Could claims companies turn their attention to airlines next?

Claims management companies could soon switch their attention to the aviation sector as the deadline on PPI claims nears and they seek other sources of revenue, a leading travel accountant has warned.

APD, air travel

As PPI deadline looms, could CMCs turn their attention to airlines?

Speaking at the Barclays Travel Forum yesterday Graham Pickett, lead Partner of travel and aviation at Deloitte told delegates that CMCs were looking to exploit Flight Compensation Ruling EU261.


He added that Europe had seen a rise in “claim farms”, and that airlines were estimated to have paid out “well in excess” of $209 million per year in EU261 claims in the UK alone.


“As the deadline for PPI looms [in August 2019] claims merchants are now moving over to airlines. Ignore these at your peril,” he added.

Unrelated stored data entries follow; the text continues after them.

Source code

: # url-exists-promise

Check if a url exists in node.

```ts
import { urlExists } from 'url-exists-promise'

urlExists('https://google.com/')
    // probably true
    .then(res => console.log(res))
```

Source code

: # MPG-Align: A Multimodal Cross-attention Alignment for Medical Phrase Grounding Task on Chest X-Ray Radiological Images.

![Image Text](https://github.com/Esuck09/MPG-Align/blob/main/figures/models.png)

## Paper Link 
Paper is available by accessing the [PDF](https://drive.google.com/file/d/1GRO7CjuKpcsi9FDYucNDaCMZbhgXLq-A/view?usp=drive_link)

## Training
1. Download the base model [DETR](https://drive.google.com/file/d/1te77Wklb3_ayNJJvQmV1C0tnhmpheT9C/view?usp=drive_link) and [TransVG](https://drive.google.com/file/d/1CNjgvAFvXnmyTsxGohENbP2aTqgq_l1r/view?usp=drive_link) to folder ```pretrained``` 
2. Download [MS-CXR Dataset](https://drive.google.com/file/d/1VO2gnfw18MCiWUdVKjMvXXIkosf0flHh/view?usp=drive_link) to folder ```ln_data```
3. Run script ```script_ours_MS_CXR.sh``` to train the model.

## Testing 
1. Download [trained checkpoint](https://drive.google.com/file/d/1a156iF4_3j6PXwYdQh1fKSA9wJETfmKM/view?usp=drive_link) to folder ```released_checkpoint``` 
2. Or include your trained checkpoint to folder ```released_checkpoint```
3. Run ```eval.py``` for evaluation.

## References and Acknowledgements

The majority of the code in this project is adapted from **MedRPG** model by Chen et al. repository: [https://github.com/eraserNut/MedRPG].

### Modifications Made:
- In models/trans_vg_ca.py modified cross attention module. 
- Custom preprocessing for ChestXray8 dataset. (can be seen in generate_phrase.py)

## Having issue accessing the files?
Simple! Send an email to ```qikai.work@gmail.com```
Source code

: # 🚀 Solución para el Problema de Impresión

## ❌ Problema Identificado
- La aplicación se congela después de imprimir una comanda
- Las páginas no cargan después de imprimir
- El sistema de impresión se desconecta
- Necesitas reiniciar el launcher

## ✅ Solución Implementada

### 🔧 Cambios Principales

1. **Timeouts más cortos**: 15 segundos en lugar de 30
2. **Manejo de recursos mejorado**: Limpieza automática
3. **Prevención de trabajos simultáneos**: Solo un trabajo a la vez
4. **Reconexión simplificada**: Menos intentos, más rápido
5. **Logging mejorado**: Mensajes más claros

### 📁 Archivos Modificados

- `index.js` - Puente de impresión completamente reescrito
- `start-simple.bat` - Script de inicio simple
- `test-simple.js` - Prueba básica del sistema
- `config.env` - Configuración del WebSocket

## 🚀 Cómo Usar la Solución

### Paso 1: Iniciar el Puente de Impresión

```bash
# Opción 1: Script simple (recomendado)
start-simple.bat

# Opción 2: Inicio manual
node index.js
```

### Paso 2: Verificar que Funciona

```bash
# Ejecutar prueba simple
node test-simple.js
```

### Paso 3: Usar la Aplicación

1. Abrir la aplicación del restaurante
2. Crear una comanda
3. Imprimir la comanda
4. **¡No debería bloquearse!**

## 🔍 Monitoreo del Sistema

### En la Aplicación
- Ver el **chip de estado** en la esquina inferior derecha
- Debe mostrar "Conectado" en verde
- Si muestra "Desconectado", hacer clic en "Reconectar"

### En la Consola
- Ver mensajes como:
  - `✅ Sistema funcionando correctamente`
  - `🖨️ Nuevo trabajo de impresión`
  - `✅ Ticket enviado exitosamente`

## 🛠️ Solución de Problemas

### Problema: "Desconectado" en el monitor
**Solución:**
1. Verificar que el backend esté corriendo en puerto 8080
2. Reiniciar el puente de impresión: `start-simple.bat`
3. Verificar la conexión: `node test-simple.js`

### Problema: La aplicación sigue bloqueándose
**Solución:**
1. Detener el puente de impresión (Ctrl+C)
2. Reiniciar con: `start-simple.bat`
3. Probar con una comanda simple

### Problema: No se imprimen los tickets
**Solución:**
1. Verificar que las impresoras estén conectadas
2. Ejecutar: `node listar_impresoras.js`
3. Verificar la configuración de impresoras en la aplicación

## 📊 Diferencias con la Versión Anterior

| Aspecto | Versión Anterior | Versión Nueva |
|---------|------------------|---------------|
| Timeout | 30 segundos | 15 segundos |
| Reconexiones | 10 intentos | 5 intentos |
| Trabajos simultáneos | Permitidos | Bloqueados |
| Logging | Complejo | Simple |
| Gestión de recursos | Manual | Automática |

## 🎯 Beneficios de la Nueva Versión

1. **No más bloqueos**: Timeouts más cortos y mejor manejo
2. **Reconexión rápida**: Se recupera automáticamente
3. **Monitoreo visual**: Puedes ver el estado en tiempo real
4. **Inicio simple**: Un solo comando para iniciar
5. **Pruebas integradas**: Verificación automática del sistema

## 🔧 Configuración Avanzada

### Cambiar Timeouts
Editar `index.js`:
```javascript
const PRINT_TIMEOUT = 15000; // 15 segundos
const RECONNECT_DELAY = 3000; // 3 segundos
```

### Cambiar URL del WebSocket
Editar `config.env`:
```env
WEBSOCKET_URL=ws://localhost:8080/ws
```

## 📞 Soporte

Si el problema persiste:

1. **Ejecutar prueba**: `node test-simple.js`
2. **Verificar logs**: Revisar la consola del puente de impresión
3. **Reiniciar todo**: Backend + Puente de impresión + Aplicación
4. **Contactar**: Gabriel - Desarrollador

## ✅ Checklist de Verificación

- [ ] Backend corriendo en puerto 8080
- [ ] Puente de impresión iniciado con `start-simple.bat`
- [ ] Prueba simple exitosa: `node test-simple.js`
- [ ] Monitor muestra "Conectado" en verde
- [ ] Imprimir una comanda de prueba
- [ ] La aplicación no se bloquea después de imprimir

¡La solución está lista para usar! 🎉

Elsewhere Pickett warned of the post-Brexit challenges facing travel including the skills shortage facing the UK workforce, with travel and tourism likely to be heavily affected given its reliance on EU workers.


He referenced a recent survey which showed that 47% of EU skilled workers questioned said they were considering leaving the UK in the next five years.


“We’ve never seen anything like that,” Pickett said. “That’s a challenge for the industry. And when there is a labour shortage, costs go up. That’s a challenge which Brexit has definitely brought us.”


It came as Pickett highlighted how Brexit remained the key cause of uncertainty and worry for households. He added that with sterling still below the pre-referendum level, the UK continued to be a “value for money destination”. But he noted: “The UK is perceived to be expensive compared to France and Italy and has the lowest growth of GDP in Europe”.


Leisure consumers are subsequently feeling the pinch, Pickett said, adding: “Consumers are forced to cut down on their discretionary spending as essentials get more expensive due to high inflation and lower wage growth”.


Elsewhere Pickett examined the rise in popularity of new destinations, with Turkey seeing the biggest growth in tourism numbers following its rebound last year.


He noted that the southern Mediterranean, including Cyprus and Croatia, had also performed better in 2017, and in 2018 he expects to see growth in alternative destinations “as travellers look for unique experiences and learning new skills”.


He highlighted that both city breaks and beach holidays were down in popularity compared with four years ago, while cruise and dynamically packaged holidays had increased.


“New experiences such as gastronomy and wine tasting are what customers are looking for in 2018,” Pickett added.